Der Vorsorgeauftrag ist quasi der Trumpf, der alles sticht – der also auch die Behörden fernhalten kann. Der Vorsorgebeauftragte ist auch mächtiger als der Ehepartner, als die Kinder, als die Familienbande. Das gilt aber nur, wenn der Vorsorgeauftrag wirklich wasserdicht ist. Hefele weist darauf hin, dass bereits die for­malen Erfordernisse nicht ganz einfach seien. Zudem müssten die Formulierungen klar und eindeutig im Sinne der Auftragsvergabe sein. Nur wenn die zu schützende Person zum Vornherein an alles denke und sämtliche Punkte klar formuliere, sei ein Eingriff der Kesb unwahrscheinlich. Vorsorgeaufträge mit weniger klaren oder verständlichen Formulierungen könne die Kesb zwar validieren, also für gültig erklären, aber nur mit Einschränkungen oder Auflagen. Nachbessern und ausbauen kann man Vorsorgeaufträge zwar, aber eben nur, solange die betreffende Person urteilsfähig ist.

Verlorenes Wissen

Der Einfluss des Kindes- und Erwachsenenschutzes auf die Gesellschaft geht weit über persönliche Schicksale hinaus. Als das neue Recht Anfang 2013 das alte Vormundschaftsrecht ablöste, führte dies in den Kantonen zu Zentralisierungschüben. Im Kanton Zürich zog Regierungsrat Markus Notter einen Umbau der Institutionen durch, der den Behörden das Schalten und Walten «von oben nach unten» erleichtert. Die Vormundschafts­behörden und Beauftragten der Gemeinden, die mit den lokalen Verhältnissen vertraut und zum Teil Laien waren, wurden im Zuge der Professionalisierung durch einschlägig aus­gebildete Fachleute in den regionalen Verwaltungen der Kesb abgelöst. Die Gemeindeverwaltungen, die früher mit der Betreuung handlungsunfähiger Personen ziemlich direkt zu tun hatten, bekommen heute von der Tätigkeit der Kesb nicht mehr viel mit. Die Kinder- und Erwachsenenschutzbehörde operiert quasi von der Ferne aus.

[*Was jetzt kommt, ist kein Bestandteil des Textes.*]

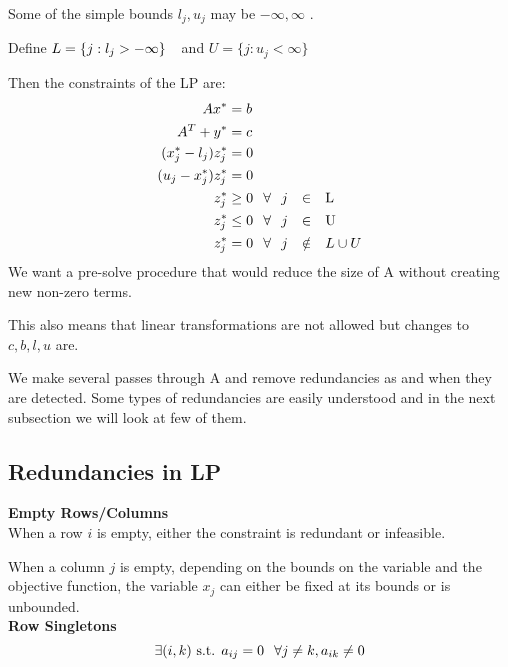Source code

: \documentclass[twoside]{article}
\begin{document}
\begin{multicols}{2}
Some of the simple bounds $ l_j, u_j $ may be $ -\infty, \infty $ .

Define $L  = \{ j : l_j > -\infty\} \hspace{0.1in}$ and $U = \{ j : u_j < \infty\} $

Then the constraints of the LP are:
\begin{align*}
 Ax^* &= b \\
 A^T + y^* &= c \\
 (x_j^*-l_j)z_j^*& = 0 \\ 
 (u_j-x_j^*)z_j^*& = 0 \\
 z_j^* &\geq 0 \hspace{0.1in} \forall \hspace{0.1in} j \hspace{0.1in} \in \hspace{0.1in} \mbox{L} \\
 z_j^* &\leq 0 \hspace{0.1in} \forall \hspace{0.1in} j \hspace{0.1in} \in \hspace{0.1in} \mbox{U} \\
z_j^* &= 0 \hspace{0.1in} \forall \hspace{0.1in} j \hspace{0.1in} \notin \hspace{0.1in} L \cup U 
\end{align*}
We want a pre-solve procedure that would reduce the size of A without creating new non-zero terms. 

This also means that linear transformations are not allowed but changes to $c,b,l,u$ are.

We make several passes through A and remove redundancies as and when they are detected. Some types of redundancies are easily understood and in the next subsection we will look at few of them.
\vspace*{-\baselineskip}

\subsection{\textbf{Redundancies in LP}} 

\textbf{\color{blue}Empty Rows/Columns}\\When a row $i$ is empty, either the constraint is redundant or infeasible.
	
	When a column $j$ is empty, depending on the bounds on the variable and the objective function, the variable $x_j$ can either be fixed at its bounds or is unbounded. \\
\textbf{\color{blue}Row Singletons}
\begin{equation*}
 \exists (i,k) \text{ s.t. } a_{ij} = 0 \hspace{0.1in} \forall j \neq k, a_{ik} \neq 0    \end{equation*}
 

\end{multicols}
\end{document}
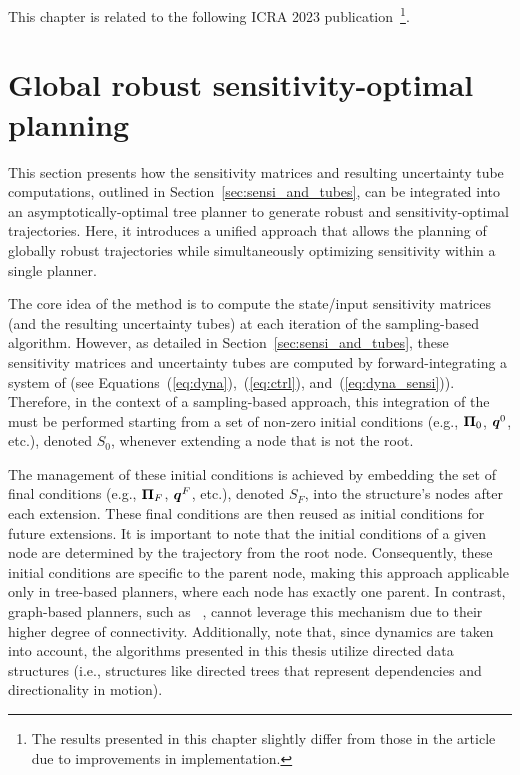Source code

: This chapter is related to the following ICRA 2023 publication~\cite{cSAMP}\footnote{The results presented in this chapter slightly differ from those in the article due to improvements in implementation.}.

\section{Global robust sensitivity-optimal planning}\label{sec:samp}

This section presents how the sensitivity matrices and resulting uncertainty tube computations, outlined in Section~\ref{sec:sensi_and_tubes}, can be integrated into an asymptotically-optimal tree planner to generate robust and sensitivity-optimal trajectories. 
Here, it introduces a unified approach that allows the planning of globally robust trajectories while simultaneously optimizing sensitivity within a single planner.

The core idea of the method is to compute the state/input sensitivity matrices (and the resulting uncertainty tubes) at each iteration of the sampling-based algorithm. 
However, as detailed in Section~\ref{sec:sensi_and_tubes}, these sensitivity matrices and uncertainty tubes are computed by forward-integrating a system of  (see Equations~(\ref{eq:dyna}),~(\ref{eq:ctrl}), and~(\ref{eq:dyna_sensi})). 
Therefore, in the context of a sampling-based approach, this integration of the  must be performed starting from a set of non-zero initial conditions (e.g., $\boldsymbol{\Pi}_0$, $\boldsymbol{q}^0$, etc.), denoted $S_0$, whenever extending a node that is not the root.

The management of these initial conditions is achieved by embedding the set of final conditions (e.g., $\boldsymbol{\Pi}_F$, $\boldsymbol{q}^F$, etc.), denoted $S_F$, into the structure's nodes after each extension. 
These final conditions are then reused as initial conditions for future extensions. 
It is important to note that the initial conditions of a given node are determined by the trajectory from the root node. 
Consequently, these initial conditions are specific to the parent node, making this approach applicable only in tree-based planners, where each node has exactly one parent. 
In contrast, graph-based planners, such as ~\cite{cPRM}, cannot leverage this mechanism due to their higher degree of connectivity.
Additionally, note that, since dynamics are taken into account, the algorithms presented in this thesis utilize directed data structures (i.e., structures like directed trees that represent dependencies and directionality in motion).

Bürgerliche Politiker haben nach Wegen gesucht, um die Kesb wieder näher an die Gemeinden zu bringen, aber es wird schwierig sein, verlorenes Wissen und aufgelöste Beziehungen nachträglich wieder einzurichten. Und wenn Gemeinden, wie es vielen vorschwebt, nur beratend mitwirken sollen, ohne entscheiden zu können, wird die Wirkung gering sein. Umso wichtiger ist es, sich vor Augen zu halten, dass man auf persönlicher Ebene entscheiden kann, indem man sich durch den Vorsorgeauftrag vor unangenehmen Begegnungen mit dem Staat schützt.